### Requirement:
Find the word "keyCode" in the data, then copy each line where it is found.

===============

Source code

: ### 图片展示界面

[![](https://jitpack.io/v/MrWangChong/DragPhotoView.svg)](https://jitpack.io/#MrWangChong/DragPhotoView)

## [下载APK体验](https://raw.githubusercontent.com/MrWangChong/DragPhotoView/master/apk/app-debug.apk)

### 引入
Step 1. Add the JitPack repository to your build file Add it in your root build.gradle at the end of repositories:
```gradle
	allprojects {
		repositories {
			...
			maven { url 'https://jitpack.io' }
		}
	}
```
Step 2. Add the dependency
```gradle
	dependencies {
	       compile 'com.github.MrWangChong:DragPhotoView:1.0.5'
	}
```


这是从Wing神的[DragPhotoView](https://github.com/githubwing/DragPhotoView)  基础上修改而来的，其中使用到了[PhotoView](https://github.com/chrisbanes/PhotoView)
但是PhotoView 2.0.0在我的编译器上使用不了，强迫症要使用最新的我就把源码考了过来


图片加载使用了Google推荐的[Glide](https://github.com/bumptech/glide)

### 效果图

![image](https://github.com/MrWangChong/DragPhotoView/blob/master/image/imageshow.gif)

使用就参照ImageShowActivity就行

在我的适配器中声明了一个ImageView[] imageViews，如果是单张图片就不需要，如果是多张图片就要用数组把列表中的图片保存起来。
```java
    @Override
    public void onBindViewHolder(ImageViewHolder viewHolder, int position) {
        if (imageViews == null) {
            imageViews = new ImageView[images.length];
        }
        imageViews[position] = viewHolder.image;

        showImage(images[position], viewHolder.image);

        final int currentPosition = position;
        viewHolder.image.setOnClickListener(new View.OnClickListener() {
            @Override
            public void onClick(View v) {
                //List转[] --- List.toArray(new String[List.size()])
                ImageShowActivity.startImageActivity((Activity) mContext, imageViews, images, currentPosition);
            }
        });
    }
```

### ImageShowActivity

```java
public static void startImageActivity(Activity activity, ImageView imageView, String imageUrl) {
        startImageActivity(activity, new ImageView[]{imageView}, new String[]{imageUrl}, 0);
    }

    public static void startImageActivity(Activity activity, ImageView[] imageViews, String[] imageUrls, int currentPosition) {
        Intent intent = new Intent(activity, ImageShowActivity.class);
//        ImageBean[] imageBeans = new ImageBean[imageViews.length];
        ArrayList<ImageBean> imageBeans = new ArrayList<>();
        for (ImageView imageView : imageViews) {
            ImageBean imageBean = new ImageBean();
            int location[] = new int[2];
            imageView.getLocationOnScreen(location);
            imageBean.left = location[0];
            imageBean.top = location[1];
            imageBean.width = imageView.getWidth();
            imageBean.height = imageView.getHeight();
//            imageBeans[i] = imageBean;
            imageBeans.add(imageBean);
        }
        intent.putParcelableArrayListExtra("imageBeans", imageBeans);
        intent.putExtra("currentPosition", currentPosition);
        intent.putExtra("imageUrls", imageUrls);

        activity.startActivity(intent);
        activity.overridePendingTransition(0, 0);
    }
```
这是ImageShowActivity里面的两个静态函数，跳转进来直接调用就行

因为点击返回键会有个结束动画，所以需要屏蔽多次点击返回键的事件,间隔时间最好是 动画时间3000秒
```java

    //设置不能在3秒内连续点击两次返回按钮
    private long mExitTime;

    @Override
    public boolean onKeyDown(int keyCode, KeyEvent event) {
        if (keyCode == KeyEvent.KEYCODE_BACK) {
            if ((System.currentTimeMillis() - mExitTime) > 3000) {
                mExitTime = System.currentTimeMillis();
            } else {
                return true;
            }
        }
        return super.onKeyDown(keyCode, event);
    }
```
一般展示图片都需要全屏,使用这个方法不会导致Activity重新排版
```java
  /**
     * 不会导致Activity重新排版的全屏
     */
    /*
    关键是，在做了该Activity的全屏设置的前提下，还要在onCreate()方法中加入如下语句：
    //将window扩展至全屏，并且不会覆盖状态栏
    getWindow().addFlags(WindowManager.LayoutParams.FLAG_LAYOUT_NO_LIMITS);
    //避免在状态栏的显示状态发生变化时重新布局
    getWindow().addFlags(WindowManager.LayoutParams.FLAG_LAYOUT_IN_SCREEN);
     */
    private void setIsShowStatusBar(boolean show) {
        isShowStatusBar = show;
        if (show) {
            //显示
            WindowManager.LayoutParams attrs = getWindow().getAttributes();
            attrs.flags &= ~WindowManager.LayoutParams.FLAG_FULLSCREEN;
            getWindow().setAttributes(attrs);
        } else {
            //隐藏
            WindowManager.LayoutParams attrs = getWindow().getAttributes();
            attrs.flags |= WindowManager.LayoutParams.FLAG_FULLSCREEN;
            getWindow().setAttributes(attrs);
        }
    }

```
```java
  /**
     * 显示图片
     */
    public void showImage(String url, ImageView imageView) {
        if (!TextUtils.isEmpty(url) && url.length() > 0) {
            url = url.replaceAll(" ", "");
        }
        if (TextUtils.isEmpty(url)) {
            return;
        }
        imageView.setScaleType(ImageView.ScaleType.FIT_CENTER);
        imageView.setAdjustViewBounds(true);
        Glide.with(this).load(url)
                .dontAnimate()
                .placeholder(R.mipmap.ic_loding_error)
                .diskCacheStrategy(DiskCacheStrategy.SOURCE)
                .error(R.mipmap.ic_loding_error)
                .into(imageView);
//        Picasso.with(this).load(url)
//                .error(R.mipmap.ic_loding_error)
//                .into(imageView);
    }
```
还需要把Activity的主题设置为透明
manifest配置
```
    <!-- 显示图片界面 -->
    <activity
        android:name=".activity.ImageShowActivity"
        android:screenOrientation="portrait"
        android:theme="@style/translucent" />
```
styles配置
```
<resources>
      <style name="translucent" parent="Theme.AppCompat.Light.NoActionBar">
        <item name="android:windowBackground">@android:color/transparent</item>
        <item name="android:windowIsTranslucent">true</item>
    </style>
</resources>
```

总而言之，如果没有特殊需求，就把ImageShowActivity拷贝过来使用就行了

===============

### Output for this exercise:
    public boolean onKeyDown(int keyCode, KeyEvent event) {
        if (keyCode == KeyEvent.KEYCODE_BACK) {
        return super.onKeyDown(keyCode, event);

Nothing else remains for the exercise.